C’est difficile d’en parler – on ne fait pas spécialement partie de ce genre de dispositif – mas quand même, il y a là des enfants, des adultes presque encore adolescents puis des adultes, des salariés fonctionnaires, des férus de l’économie informelle (que dit-on de cette qualification ?), et puis pas mal de gens qui ne désireraient que vivre en paix. Notamment des femmes : on en parle que peu, mais elles sont là (les mères des « microbes » (les plus jeunes) comme celles des flics, baceux ou autres).
Il s’agit sans doute plus d’un film d’hommes, bien que la loi soit incarnée, en son autorité, par une femme
(Jeanne Balibar, tellement convaincante) : la commissaire qui connaît son personnel. On ne la croise qu’au début. Un film d’hommes…
La vie est compliquée quand on a la peau de couleur autre que ladite « blanche ». Surtout en banlieue…
Le jeune type immédiatement à gauche est celui par qui le scandale arrive (Issa) : dans le carton qu’il porte à l’image se trouve un lionceau prénommé Johnny par son père adoptif, un circassien qui veut retrouver son ouaille – ici de dos
. Face à lui, Chris ( Alexis Manenti, co-scénariste) chef de la petite brigade qui officie ce jour-là (la tragédie, peut-être, en unité de lieu, de temps et d’espace se joue et se noue ici). Le Chris en question est assez sûr de sa force et de sa représentation : il incarne la loi
avant celle promulguée par les frères musulmans (nommés ici « Muz » sans doute pour les faire apparaître moins prosélytes – mais ils le sont, et fortement).

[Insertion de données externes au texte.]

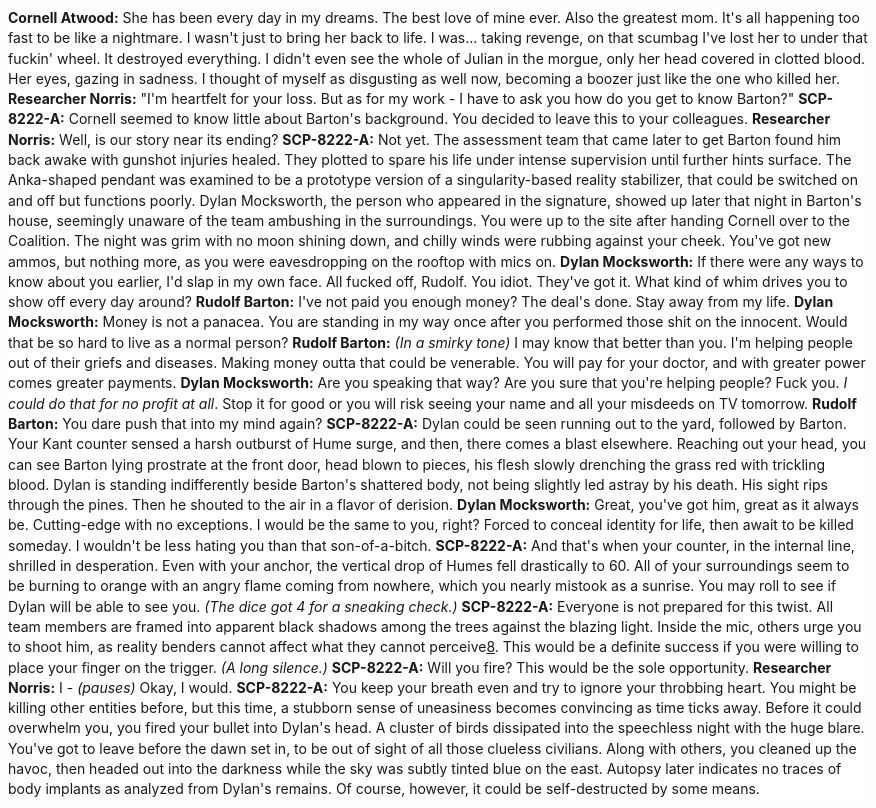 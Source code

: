 **Cornell Atwood:** She has been every day in my dreams. The best love of mine ever. Also the greatest mom. It's all happening too fast to be like a nightmare. I wasn't just to bring her back to life. I was… taking revenge, on that scumbag I've lost her to under that fuckin' wheel. It destroyed everything. I didn't even see the whole of Julian in the morgue, only her head covered in clotted blood. Her eyes, gazing in sadness. I thought of myself as disgusting as well now, becoming a boozer just like the one who killed her.
**Researcher Norris:** "I'm heartfelt for your loss. But as for my work - I have to ask you how do you get to know Barton?"
**SCP-8222-A:** Cornell seemed to know little about Barton's background. You decided to leave this to your colleagues.
**Researcher Norris:** Well, is our story near its ending?
**SCP-8222-A:** Not yet. The assessment team that came later to get Barton found him back awake with gunshot injuries healed. They plotted to spare his life under intense supervision until further hints surface. The Anka-shaped pendant was examined to be a prototype version of a singularity-based reality stabilizer, that could be switched on and off but functions poorly.
Dylan Mocksworth, the person who appeared in the signature, showed up later that night in Barton's house, seemingly unaware of the team ambushing in the surroundings. You were up to the site after handing Cornell over to the Coalition. The night was grim with no moon shining down, and chilly winds were rubbing against your cheek. You've got new ammos, but nothing more, as you were eavesdropping on the rooftop with mics on.
**Dylan Mocksworth:** If there were any ways to know about you earlier, I'd slap in my own face. All fucked off, Rudolf. You idiot. They've got it. What kind of whim drives you to show off every day around?
**Rudolf Barton:** I've not paid you enough money? The deal's done. Stay away from my life.
**Dylan Mocksworth:** Money is not a panacea. You are standing in my way once after you performed those shit on the innocent. Would that be so hard to live as a normal person?
**Rudolf Barton:** _(In a smirky tone)_ I may know that better than you. I'm helping people out of their griefs and diseases. Making money outta that could be venerable. You will pay for your doctor, and with greater power comes greater payments.
**Dylan Mocksworth:** Are you speaking that way? Are you sure that you're helping people? Fuck you. _I could do that for no profit at all_. Stop it for good or you will risk seeing your name and all your misdeeds on TV tomorrow.
**Rudolf Barton:** You dare push that into my mind again?
**SCP-8222-A:** Dylan could be seen running out to the yard, followed by Barton. Your Kant counter sensed a harsh outburst of Hume surge, and then, there comes a blast elsewhere. Reaching out your head, you can see Barton lying prostrate at the front door, head blown to pieces, his flesh slowly drenching the grass red with trickling blood. Dylan is standing indifferently beside Barton's shattered body, not being slightly led astray by his death. His sight rips through the pines. Then he shouted to the air in a flavor of derision.
**Dylan Mocksworth:** Great, you've got him, great as it always be. Cutting-edge with no exceptions. I would be the same to you, right? Forced to conceal identity for life, then await to be killed someday. I wouldn't be less hating you than that son-of-a-bitch.
**SCP-8222-A:** And that's when your counter, in the internal line, shrilled in desperation. Even with your anchor, the vertical drop of Humes fell drastically to 60. All of your surroundings seem to be burning to orange with an angry flame coming from nowhere, which you nearly mistook as a sunrise. You may roll to see if Dylan will be able to see you.
_(The dice got 4 for a sneaking check.)_
**SCP-8222-A:** Everyone is not prepared for this twist. All team members are framed into apparent black shadows among the trees against the blazing light. Inside the mic, others urge you to shoot him, as reality benders cannot affect what they cannot perceive[8](javascript:;). This would be a definite success if you were willing to place your finger on the trigger.
_(A long silence.)_
**SCP-8222-A:** Will you fire? This would be the sole opportunity.
**Researcher Norris:** I - _(pauses)_ Okay, I would.
**SCP-8222-A:** You keep your breath even and try to ignore your throbbing heart. You might be killing other entities before, but this time, a stubborn sense of uneasiness becomes convincing as time ticks away. Before it could overwhelm you, you fired your bullet into Dylan's head. A cluster of birds dissipated into the speechless night with the huge blare. You've got to leave before the dawn set in, to be out of sight of all those clueless civilians. Along with others, you cleaned up the havoc, then headed out into the darkness while the sky was subtly tinted blue on the east.
Autopsy later indicates no traces of body implants as analyzed from Dylan's remains. Of course, however, it could be self-destructed by some means. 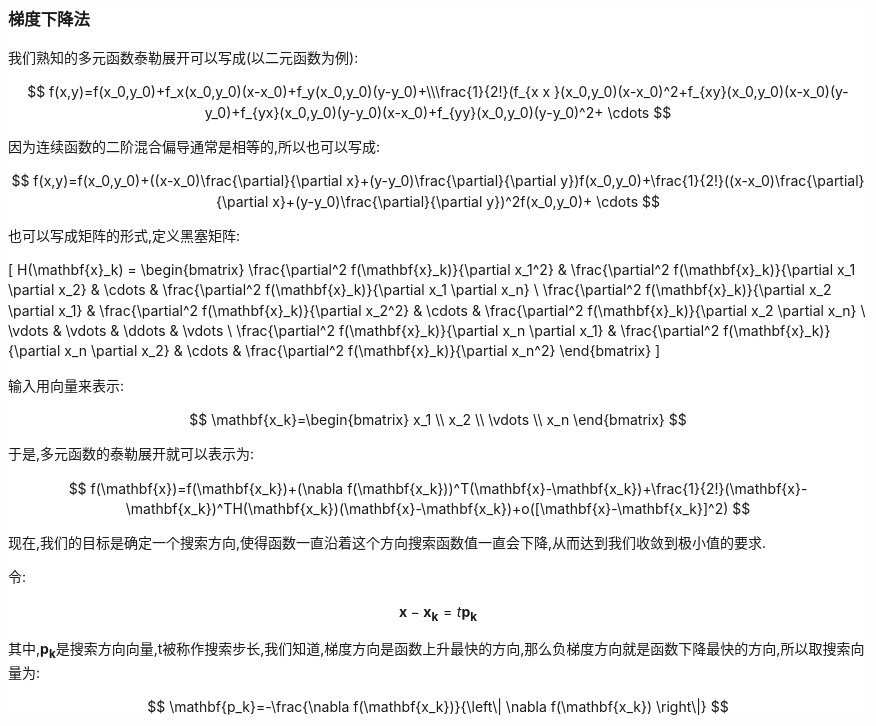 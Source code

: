 ### 梯度下降法

我们熟知的多元函数泰勒展开可以写成(以二元函数为例):

$$
f(x,y)=f(x_0,y_0)+f_x(x_0,y_0)(x-x_0)+f_y(x_0,y_0)(y-y_0)+\\\frac{1}{2!}(f_{x x }(x_0,y_0)(x-x_0)^2+f_{xy}(x_0,y_0)(x-x_0)(y-y_0)+f_{yx}(x_0,y_0)(y-y_0)(x-x_0)+f_{yy}(x_0,y_0)(y-y_0)^2+ \cdots 
$$

因为连续函数的二阶混合偏导通常是相等的,所以也可以写成:

$$
f(x,y)=f(x_0,y_0)+((x-x_0)\frac{\partial}{\partial x}+(y-y_0)\frac{\partial}{\partial y})f(x_0,y_0)+\frac{1}{2!}((x-x_0)\frac{\partial}{\partial x}+(y-y_0)\frac{\partial}{\partial y})^2f(x_0,y_0)+ \cdots 
$$

也可以写成矩阵的形式,定义黑塞矩阵:

\[
H(\mathbf{x}_k) = 
\begin{bmatrix}
\frac{\partial^2 f(\mathbf{x}_k)}{\partial x_1^2} & \frac{\partial^2 f(\mathbf{x}_k)}{\partial x_1 \partial x_2} & \cdots & \frac{\partial^2 f(\mathbf{x}_k)}{\partial x_1 \partial x_n} \\
\frac{\partial^2 f(\mathbf{x}_k)}{\partial x_2 \partial x_1} & \frac{\partial^2 f(\mathbf{x}_k)}{\partial x_2^2} & \cdots & \frac{\partial^2 f(\mathbf{x}_k)}{\partial x_2 \partial x_n} \\
\vdots & \vdots & \ddots & \vdots \\
\frac{\partial^2 f(\mathbf{x}_k)}{\partial x_n \partial x_1} & \frac{\partial^2 f(\mathbf{x}_k)}{\partial x_n \partial x_2} & \cdots & \frac{\partial^2 f(\mathbf{x}_k)}{\partial x_n^2}
\end{bmatrix}
\]

输入用向量来表示:

$$
\mathbf{x_k}=\begin{bmatrix} x_1 \\ x_2 \\ \vdots \\ x_n \end{bmatrix}
$$

于是,多元函数的泰勒展开就可以表示为:

$$
f(\mathbf{x})=f(\mathbf{x_k})+(\nabla f(\mathbf{x_k}))^T(\mathbf{x}-\mathbf{x_k})+\frac{1}{2!}(\mathbf{x}-\mathbf{x_k})^TH(\mathbf{x_k})(\mathbf{x}-\mathbf{x_k})+o([\mathbf{x}-\mathbf{x_k}]^2)
$$

现在,我们的目标是确定一个搜索方向,使得函数一直沿着这个方向搜索函数值一直会下降,从而达到我们收敛到极小值的要求.

令:

$$
\mathbf{x}-\mathbf{x_k}=t\mathbf{p_k}
$$

其中,$\mathbf{p_k}$是搜索方向向量,t被称作搜索步长,我们知道,梯度方向是函数上升最快的方向,那么负梯度方向就是函数下降最快的方向,所以取搜索向量为:

$$
\mathbf{p_k}=-\frac{\nabla f(\mathbf{x_k})}{\left\| \nabla f(\mathbf{x_k}) \right\|}
$$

Le Chris en question fait régner une espèce de terreur dans « son » quartier
où arrive Stéphane (en arrière plan, avec son brassard : Stéphane (Damien Bonnard, parfait)) – ce dernier est là pour apprendre, sans doute, mais se trouve confronté à la bêtise crasse de son supérieur, laquelle bêtise
ne tardera pas à se retourner contre son auteur. Course poursuite
dérapage
bavure – les ingrédients réunis – on ne saura pas comment se dénoue l’histoire, mais cela n’importe pas. Une bavure oui : mais filmée
par le drone de ce jeune type à lunettes, là (Al-Hassan Ly adorable mais malheureux – il ne serait pas improbable qu’il y ait là quelque accointance avec le réalisateur – mais je n’en sais rien). En tout cas, il filme, enregistre, conserve et mémorise. Tout est là.
Dans le dossier de presse, le réalisateur indique qu’il filmait tout dans son jeune âge (il ne disposait pas de drone, non, mais filmait) – pour documenter les actions de la police (ainsi que le faisait, dans La Cordillère des songes, Pablo Salas – pratique du cop-watching) : ce sont les armes des pauvres, du peuple, des malheureux, des dominés.
On approche de la fin : le jeune Issa (interprété par Issa Perica) voleur (emprunteur) de lionceau sera repris, mutilé, humilié. On n’en parlera plus : la carte mémoire où figure le film impliquant la police dans cette bavure sera (probablement) détruite
par Gwada (Djebril Zonga) – on n’en devrait plus parler. Les affaires continueraient ainsi que la police qui continuerait ses rondes ordinaires
et tout rentrerait dans cette espèce d’ordre auquel on est (plus ou moins) habitués… Sauf que non
Dans ce film coup de poing, ces misérables-là se vengent…
Les Misérables, un film de Ladj Ly (2019) prix du jury au festival de Cannes cette année.